WHAT IS REQUIRED:
Leave out the pictures and return every entry exactly as it appears.

Saved entries
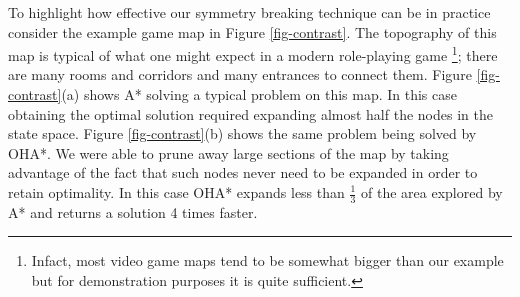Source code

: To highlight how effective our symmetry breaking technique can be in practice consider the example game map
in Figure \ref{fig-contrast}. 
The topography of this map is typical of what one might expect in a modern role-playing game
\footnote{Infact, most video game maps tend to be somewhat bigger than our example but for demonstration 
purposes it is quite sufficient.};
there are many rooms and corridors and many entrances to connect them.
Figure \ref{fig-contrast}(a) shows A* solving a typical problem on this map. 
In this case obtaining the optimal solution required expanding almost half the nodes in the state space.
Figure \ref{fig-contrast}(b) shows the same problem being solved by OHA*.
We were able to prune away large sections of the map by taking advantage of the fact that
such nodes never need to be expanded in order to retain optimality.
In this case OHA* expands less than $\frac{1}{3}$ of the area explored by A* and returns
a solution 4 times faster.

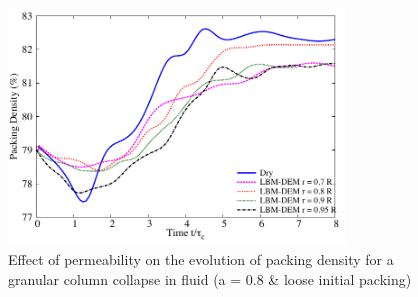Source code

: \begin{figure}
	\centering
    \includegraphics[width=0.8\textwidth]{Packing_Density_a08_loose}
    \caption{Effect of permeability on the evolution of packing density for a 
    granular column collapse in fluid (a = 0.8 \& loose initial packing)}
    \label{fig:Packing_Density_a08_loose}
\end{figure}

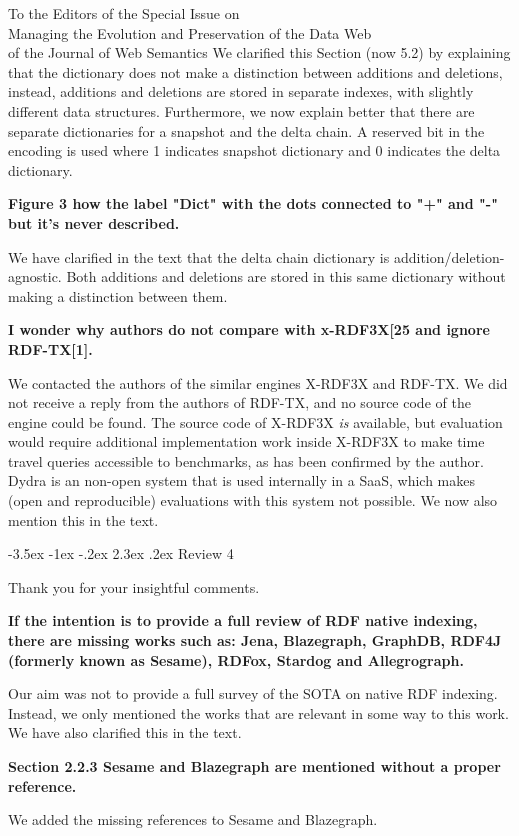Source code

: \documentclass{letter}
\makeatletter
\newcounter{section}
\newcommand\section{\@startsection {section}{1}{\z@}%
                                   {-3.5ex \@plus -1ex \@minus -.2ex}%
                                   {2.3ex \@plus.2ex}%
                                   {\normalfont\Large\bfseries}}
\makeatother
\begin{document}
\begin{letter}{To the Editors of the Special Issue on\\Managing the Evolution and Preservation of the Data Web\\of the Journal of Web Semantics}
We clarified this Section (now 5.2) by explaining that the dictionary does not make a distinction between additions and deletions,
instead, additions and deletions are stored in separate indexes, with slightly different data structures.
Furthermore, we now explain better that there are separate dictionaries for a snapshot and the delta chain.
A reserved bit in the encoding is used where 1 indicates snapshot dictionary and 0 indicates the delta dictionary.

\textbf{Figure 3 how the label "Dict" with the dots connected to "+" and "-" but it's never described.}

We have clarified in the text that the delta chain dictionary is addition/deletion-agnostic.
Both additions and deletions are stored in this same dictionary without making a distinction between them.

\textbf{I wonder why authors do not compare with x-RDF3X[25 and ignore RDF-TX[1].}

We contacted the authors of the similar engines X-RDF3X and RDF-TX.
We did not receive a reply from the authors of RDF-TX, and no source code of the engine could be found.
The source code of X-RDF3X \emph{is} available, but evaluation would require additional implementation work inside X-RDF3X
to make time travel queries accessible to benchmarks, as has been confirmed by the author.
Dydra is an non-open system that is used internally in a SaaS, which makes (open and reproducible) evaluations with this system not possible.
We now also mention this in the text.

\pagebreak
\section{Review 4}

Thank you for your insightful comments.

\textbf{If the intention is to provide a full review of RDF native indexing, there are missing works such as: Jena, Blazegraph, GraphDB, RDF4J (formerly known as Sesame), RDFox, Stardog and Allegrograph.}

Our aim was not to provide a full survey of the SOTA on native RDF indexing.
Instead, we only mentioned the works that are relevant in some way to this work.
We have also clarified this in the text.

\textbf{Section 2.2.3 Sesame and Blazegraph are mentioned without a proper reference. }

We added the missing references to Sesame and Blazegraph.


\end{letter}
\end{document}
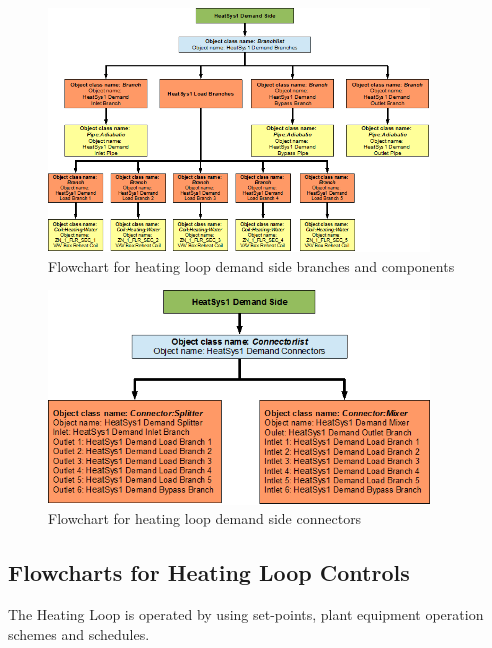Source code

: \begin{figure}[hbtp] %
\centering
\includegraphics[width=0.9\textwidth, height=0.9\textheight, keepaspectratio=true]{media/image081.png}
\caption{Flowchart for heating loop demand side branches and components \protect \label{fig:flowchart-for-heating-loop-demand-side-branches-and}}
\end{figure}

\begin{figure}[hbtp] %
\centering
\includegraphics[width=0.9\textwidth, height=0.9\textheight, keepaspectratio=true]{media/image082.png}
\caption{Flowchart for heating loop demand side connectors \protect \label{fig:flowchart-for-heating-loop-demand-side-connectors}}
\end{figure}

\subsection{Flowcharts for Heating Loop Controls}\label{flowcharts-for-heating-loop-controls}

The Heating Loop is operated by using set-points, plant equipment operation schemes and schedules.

SOLUTION TO THE PROBLEM:
Source code

: To highlight how effective our symmetry breaking technique can be in practice consider the example game map
in Figure \ref{fig-contrast}. 
The topography of this map is typical of what one might expect in a modern role-playing game
\footnote{Infact, most video game maps tend to be somewhat bigger than our example but for demonstration 
purposes it is quite sufficient.};
there are many rooms and corridors and many entrances to connect them.
Figure \ref{fig-contrast}(a) shows A* solving a typical problem on this map. 
In this case obtaining the optimal solution required expanding almost half the nodes in the state space.
Figure \ref{fig-contrast}(b) shows the same problem being solved by OHA*.
We were able to prune away large sections of the map by taking advantage of the fact that
such nodes never need to be expanded in order to retain optimality.
In this case OHA* expands less than $\frac{1}{3}$ of the area explored by A* and returns
a solution 4 times faster.

Source code

: \begin{figure}
	\centering
    \includegraphics[width=0.8\textwidth]{Packing_Density_a08_loose}
    \caption{Effect of permeability on the evolution of packing density for a 
    granular column collapse in fluid (a = 0.8 \& loose initial packing)}
    \label{fig:Packing_Density_a08_loose}
\end{figure}

Source code

: \documentclass{letter}
\makeatletter
\newcounter{section}
\newcommand\section{\@startsection {section}{1}{\z@}%
                                   {-3.5ex \@plus -1ex \@minus -.2ex}%
                                   {2.3ex \@plus.2ex}%
                                   {\normalfont\Large\bfseries}}
\makeatother
\begin{document}
\begin{letter}{To the Editors of the Special Issue on\\Managing the Evolution and Preservation of the Data Web\\of the Journal of Web Semantics}
We clarified this Section (now 5.2) by explaining that the dictionary does not make a distinction between additions and deletions,
instead, additions and deletions are stored in separate indexes, with slightly different data structures.
Furthermore, we now explain better that there are separate dictionaries for a snapshot and the delta chain.
A reserved bit in the encoding is used where 1 indicates snapshot dictionary and 0 indicates the delta dictionary.

\textbf{Figure 3 how the label "Dict" with the dots connected to "+" and "-" but it's never described.}

We have clarified in the text that the delta chain dictionary is addition/deletion-agnostic.
Both additions and deletions are stored in this same dictionary without making a distinction between them.

\textbf{I wonder why authors do not compare with x-RDF3X[25 and ignore RDF-TX[1].}

We contacted the authors of the similar engines X-RDF3X and RDF-TX.
We did not receive a reply from the authors of RDF-TX, and no source code of the engine could be found.
The source code of X-RDF3X \emph{is} available, but evaluation would require additional implementation work inside X-RDF3X
to make time travel queries accessible to benchmarks, as has been confirmed by the author.
Dydra is an non-open system that is used internally in a SaaS, which makes (open and reproducible) evaluations with this system not possible.
We now also mention this in the text.

\pagebreak
\section{Review 4}

Thank you for your insightful comments.

\textbf{If the intention is to provide a full review of RDF native indexing, there are missing works such as: Jena, Blazegraph, GraphDB, RDF4J (formerly known as Sesame), RDFox, Stardog and Allegrograph.}

Our aim was not to provide a full survey of the SOTA on native RDF indexing.
Instead, we only mentioned the works that are relevant in some way to this work.
We have also clarified this in the text.

\textbf{Section 2.2.3 Sesame and Blazegraph are mentioned without a proper reference. }

We added the missing references to Sesame and Blazegraph.


\end{letter}
\end{document}
Source code

: \begin{figure}[hbtp] %
\centering
\includegraphics[width=0.9\textwidth, height=0.9\textheight, keepaspectratio=true]{media/image081.png}
\caption{Flowchart for heating loop demand side branches and components \protect \label{fig:flowchart-for-heating-loop-demand-side-branches-and}}
\end{figure}

\begin{figure}[hbtp] %
\centering
\includegraphics[width=0.9\textwidth, height=0.9\textheight, keepaspectratio=true]{media/image082.png}
\caption{Flowchart for heating loop demand side connectors \protect \label{fig:flowchart-for-heating-loop-demand-side-connectors}}
\end{figure}

\subsection{Flowcharts for Heating Loop Controls}\label{flowcharts-for-heating-loop-controls}

The Heating Loop is operated by using set-points, plant equipment operation schemes and schedules.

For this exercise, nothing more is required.